The major objective of the prototype installation is to regulate the 161 kV bus voltage during daily load variations so that the duty of the tap changers on the transformer banks is minimized. (The failure of tap changers is a common problem when they are forced to act continuously). The STATCOM was originally called advanced SVC and then labeled as STATCON (STATic CONdenser).

Principle of Operation of STATCOM

A STATCOM is comparable to a Synchronous Condenser (or Compensator) which can supply variable reactive power and regulate the voltage of the bus where it is connected. The equivalent circuit of a Synchronous Condenser (SC) is shown in Fig, which shows a variable AC voltage source (E) whose magnitude is controlled by adjusting the field current.

Neglecting losses, the phase angle (δ) difference between the generated voltage (E) and the bus voltage (V ) can be assumed to be zero. By varying the magnitude of E, the reactive current supplied by SC can be varied when E = V and the reactive current output is zero. When E > V, the SC acts as a capacitor whereas when E < V, the SC acts as an inductor.

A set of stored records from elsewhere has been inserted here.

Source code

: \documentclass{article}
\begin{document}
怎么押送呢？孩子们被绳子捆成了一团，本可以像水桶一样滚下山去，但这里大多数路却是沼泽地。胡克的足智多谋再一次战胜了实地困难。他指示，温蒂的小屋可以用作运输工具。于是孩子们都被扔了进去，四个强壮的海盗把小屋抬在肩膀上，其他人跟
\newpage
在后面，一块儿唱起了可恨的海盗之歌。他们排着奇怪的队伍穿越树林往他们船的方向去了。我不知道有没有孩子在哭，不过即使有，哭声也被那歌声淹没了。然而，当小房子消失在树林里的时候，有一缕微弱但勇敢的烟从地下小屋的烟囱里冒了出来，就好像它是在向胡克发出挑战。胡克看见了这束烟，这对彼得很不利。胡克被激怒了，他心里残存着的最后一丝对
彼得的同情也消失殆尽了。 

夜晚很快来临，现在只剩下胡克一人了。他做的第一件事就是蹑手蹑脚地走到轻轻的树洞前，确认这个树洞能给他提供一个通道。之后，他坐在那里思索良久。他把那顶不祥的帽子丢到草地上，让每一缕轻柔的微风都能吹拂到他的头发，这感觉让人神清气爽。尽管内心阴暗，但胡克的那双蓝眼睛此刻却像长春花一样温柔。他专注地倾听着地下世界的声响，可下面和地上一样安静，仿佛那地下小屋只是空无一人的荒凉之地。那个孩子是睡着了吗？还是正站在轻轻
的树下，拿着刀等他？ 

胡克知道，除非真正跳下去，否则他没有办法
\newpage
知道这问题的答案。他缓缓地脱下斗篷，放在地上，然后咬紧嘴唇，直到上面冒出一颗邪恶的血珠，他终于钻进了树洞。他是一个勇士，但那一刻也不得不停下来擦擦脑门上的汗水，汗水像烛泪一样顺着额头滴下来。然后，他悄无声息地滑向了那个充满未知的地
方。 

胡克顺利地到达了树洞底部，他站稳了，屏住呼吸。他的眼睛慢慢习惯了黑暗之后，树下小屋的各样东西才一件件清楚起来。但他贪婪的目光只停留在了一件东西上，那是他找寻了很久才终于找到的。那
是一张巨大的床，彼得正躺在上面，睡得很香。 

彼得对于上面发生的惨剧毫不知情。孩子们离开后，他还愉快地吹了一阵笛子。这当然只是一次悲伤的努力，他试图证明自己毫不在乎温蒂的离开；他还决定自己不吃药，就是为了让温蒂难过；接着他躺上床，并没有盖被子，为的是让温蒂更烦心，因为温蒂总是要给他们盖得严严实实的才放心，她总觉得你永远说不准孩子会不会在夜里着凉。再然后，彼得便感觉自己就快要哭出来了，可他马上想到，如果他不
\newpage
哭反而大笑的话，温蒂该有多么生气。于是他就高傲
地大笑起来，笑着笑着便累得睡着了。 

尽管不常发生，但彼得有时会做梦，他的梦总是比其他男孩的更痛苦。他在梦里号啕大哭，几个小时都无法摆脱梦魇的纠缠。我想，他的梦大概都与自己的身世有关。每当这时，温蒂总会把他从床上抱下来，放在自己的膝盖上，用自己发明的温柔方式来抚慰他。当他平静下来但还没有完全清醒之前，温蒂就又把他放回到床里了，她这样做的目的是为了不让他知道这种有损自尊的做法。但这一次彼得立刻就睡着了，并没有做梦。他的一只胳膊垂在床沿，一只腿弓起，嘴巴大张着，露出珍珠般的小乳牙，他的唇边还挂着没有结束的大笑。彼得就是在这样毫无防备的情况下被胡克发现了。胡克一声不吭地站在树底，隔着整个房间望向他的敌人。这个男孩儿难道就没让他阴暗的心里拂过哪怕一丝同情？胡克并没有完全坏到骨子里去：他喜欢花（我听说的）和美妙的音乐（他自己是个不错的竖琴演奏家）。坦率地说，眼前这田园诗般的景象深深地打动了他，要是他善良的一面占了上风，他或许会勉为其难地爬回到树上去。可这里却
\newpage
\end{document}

When δ = 0, the reactive current drawn (I_r) is given by

I_r = V − E / X^‘

A STATCOM (previously called a static condenser (STATCON)) has a similar equivalent circuit to an SC. The AC voltage is directly proportional to the DC voltage (Vdc) across the capacitor (see Fig. which shows the circuit for a single phase STATCOM) If an energy source (a battery or a rectifier) is present on the DC side, the voltage Vdc can be held constant.

The self-commutated switches T₁ and T₂ (based on say GTOs) are switched on and off once in a cycle. The conduction period of each switch is 180◦ and care has to be taken to see that T₁ is off when T₂ is on and vice versa. The diodes D₁ and D₂
enable the conduction of the current in the reverse direction. The charge on the capacitors ensures that the diodes are reverse-biased.

Applications of STATCOM

STATCOM is an advanced type of SVC (based on VSC), and the motivations for the applications are similar to that of an SVC. A STATCOM has several advantages over a SVC, namely

• (i) Better performance under low voltage conditions,
• (ii) Faster response that is independent of the system conditions and
• (iii) Reduced space requirement (smaller footprint).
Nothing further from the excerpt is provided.